Pedasi Part I

So far it’s been an interesting study in contrasts between Peru and Panama. I don’t think we have been in Panama long enough to fairly compare it to a country that we lived in for six weeks but we just can’t help ourselves. I am feeling bad about this, like I am cheating on South America with Central America whom I just met (and is much prettier thanks to the sunshine, blue green ocean and lush greenery.) But, one area I know for sure where the Panmanians have the Peruvians beat is the way they drive and the condition of their roads. 

Before we left New York Sean and I had decided that we would attempt the four hour drive from Panama City to Pedasi, hoping for the best but expecting the worst. Little did we know that we would also be driving in Peru and would test the best of our driving skills. We braced ourselves for another stressful drive. Monday morning we were in the car at 830a.m. heading out of Panama City. After a couple of wrong turns and one U turn (I blamed the Waze navigation app and Sean blamed me for not being able to read a map. Minor bickering ensued) we eventually found the Pan-American highway and cruised out of town. The roads were clear of litter, potholes, donkeys and people. The drivers were careful and courteous and the rules of the road were followed by nearly everyone. The traffic was manageable. Peruvians themselves complain at how horrible the drivers are in their country (though no one ever fesses up to being one those drivers themselves) so I don’t feel too bad for the comparison, I think most would agree there is some room for improvement in this area. Maybe the Peruvians are too busy making and eating delicious food to worry about driving. Just a theory. After one minor incident where part of the highway was closed due to students protesting we made it to Pedasi by the early afternoon. The drive was so beautiful. I’m not quite sure what to call the landscape here on the Azuero Peninsula but it reminds me a little bit of Ireland but with some Palm trees.

We stopped for sandwiches and Pizza at the local bakery which was conviently across the street from Pedasi Tours. Sean, Sofia and Oscar booked a half day of fishing for Oscar’s birthday. (Today Oscar turns nine. I am feeling like the worst mother in the world as the rest of my family are out on the boat while I am…gloriously…sitting alone listening to the waves crash.
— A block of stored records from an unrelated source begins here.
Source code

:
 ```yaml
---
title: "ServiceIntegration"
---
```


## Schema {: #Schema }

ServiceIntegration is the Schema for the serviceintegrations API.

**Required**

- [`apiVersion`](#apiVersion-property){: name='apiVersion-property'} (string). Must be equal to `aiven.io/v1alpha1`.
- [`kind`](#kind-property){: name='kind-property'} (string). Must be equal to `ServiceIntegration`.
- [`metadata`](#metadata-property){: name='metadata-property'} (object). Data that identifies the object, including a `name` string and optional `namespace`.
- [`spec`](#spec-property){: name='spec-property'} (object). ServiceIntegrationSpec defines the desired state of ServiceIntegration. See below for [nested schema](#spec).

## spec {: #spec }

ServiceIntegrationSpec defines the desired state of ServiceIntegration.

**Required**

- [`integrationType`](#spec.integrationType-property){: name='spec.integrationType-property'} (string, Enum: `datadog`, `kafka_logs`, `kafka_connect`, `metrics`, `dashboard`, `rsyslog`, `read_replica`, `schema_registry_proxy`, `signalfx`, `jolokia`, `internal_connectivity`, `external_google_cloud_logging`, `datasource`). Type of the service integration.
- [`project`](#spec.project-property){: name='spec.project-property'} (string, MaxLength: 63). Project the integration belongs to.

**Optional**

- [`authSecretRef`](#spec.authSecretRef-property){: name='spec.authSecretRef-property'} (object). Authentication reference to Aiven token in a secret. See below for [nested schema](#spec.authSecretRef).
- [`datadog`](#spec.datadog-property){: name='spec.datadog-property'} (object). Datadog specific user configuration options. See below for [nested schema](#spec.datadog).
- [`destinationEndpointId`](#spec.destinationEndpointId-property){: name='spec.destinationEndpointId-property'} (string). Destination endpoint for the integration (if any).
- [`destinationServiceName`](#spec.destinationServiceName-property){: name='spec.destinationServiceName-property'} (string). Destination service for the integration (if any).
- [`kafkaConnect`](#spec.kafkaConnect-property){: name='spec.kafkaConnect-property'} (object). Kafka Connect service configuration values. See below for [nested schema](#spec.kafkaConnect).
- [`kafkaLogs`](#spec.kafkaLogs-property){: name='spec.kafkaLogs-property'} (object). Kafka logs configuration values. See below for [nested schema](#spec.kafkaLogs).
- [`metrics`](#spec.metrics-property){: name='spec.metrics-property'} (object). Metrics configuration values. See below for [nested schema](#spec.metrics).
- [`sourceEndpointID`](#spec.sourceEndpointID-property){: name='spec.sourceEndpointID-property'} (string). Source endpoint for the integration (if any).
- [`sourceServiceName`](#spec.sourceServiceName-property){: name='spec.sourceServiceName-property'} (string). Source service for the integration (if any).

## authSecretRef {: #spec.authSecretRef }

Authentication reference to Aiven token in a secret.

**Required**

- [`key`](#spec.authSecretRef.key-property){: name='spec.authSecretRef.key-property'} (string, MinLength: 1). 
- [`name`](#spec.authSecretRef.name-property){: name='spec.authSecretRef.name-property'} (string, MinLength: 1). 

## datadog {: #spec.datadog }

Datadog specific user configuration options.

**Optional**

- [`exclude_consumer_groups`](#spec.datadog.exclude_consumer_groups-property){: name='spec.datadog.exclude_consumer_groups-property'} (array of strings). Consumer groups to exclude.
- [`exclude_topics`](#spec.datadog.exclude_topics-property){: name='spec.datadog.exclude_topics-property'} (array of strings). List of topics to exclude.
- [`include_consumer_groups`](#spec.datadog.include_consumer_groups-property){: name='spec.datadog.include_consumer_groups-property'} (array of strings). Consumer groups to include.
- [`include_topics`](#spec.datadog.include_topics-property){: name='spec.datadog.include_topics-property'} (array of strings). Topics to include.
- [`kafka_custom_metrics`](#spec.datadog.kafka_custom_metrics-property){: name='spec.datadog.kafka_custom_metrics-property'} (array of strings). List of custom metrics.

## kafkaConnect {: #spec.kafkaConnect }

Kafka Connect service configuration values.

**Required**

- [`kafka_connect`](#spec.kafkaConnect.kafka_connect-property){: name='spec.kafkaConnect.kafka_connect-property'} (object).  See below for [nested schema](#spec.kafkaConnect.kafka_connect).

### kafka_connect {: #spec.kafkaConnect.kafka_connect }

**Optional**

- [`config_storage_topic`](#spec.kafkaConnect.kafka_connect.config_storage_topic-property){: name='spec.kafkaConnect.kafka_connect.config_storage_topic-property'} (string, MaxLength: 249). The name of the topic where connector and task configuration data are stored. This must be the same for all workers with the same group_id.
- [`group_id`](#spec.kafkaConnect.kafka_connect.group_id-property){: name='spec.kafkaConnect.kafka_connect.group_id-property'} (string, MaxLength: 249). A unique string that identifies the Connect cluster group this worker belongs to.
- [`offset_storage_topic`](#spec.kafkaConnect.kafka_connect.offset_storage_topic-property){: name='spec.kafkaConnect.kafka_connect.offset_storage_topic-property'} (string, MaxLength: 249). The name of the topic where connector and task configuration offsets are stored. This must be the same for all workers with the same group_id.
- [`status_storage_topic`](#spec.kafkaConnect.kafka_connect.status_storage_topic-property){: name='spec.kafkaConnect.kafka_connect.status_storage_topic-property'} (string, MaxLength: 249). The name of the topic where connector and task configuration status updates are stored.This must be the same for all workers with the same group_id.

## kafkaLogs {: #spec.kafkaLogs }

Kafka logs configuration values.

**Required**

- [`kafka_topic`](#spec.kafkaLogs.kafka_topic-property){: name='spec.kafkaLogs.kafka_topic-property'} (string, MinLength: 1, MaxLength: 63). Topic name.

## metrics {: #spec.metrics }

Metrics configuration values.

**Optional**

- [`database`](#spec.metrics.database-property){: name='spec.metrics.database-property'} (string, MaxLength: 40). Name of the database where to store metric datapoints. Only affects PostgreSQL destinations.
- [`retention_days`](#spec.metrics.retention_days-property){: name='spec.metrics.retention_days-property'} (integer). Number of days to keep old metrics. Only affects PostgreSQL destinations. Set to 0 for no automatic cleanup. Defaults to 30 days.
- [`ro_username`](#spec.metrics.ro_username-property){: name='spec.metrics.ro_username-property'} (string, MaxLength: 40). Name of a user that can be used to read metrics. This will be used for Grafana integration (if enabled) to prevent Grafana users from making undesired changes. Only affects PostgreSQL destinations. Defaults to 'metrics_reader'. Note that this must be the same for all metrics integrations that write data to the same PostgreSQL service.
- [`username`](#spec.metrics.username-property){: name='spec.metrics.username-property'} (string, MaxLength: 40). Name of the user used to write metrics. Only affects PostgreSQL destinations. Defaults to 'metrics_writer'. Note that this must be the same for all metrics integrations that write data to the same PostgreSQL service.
In my defense, there wasn’t room for me. Too bad! Hopefully they catch some fish for dinner tonight.) 

After lunch we drove fifteen minutes out of town and down one very bumpy country road to get to our hotel, the Villa Romana. The hotel is set on a cliff above the Pacific overlooking several rocky beaches. The grounds are dense with vegetation and palm trees, so many that we can barely see the hotel property from our villa. Thanks to a low season discount we were able to rent the only stand alone house on the property, a two bedroom 2000 square foot villa. The house is huge and light and airy and more modern than our apartment in Lima. We can hear the waves and frogs and birds and insects buzzing. The beach is teaming with tiny hermit crabs and bigger red crabs that look like Mr. Crabs from SpongeBob. This place is alive!  The smell of the air is almost indescribable: salty and earthy and sweet all at the same time. There are have been a couple of short rain showers and at dusk there are lots of tiny Mosquitos. But, it’s a small price to pay to be in an absolutely stunning and remote location.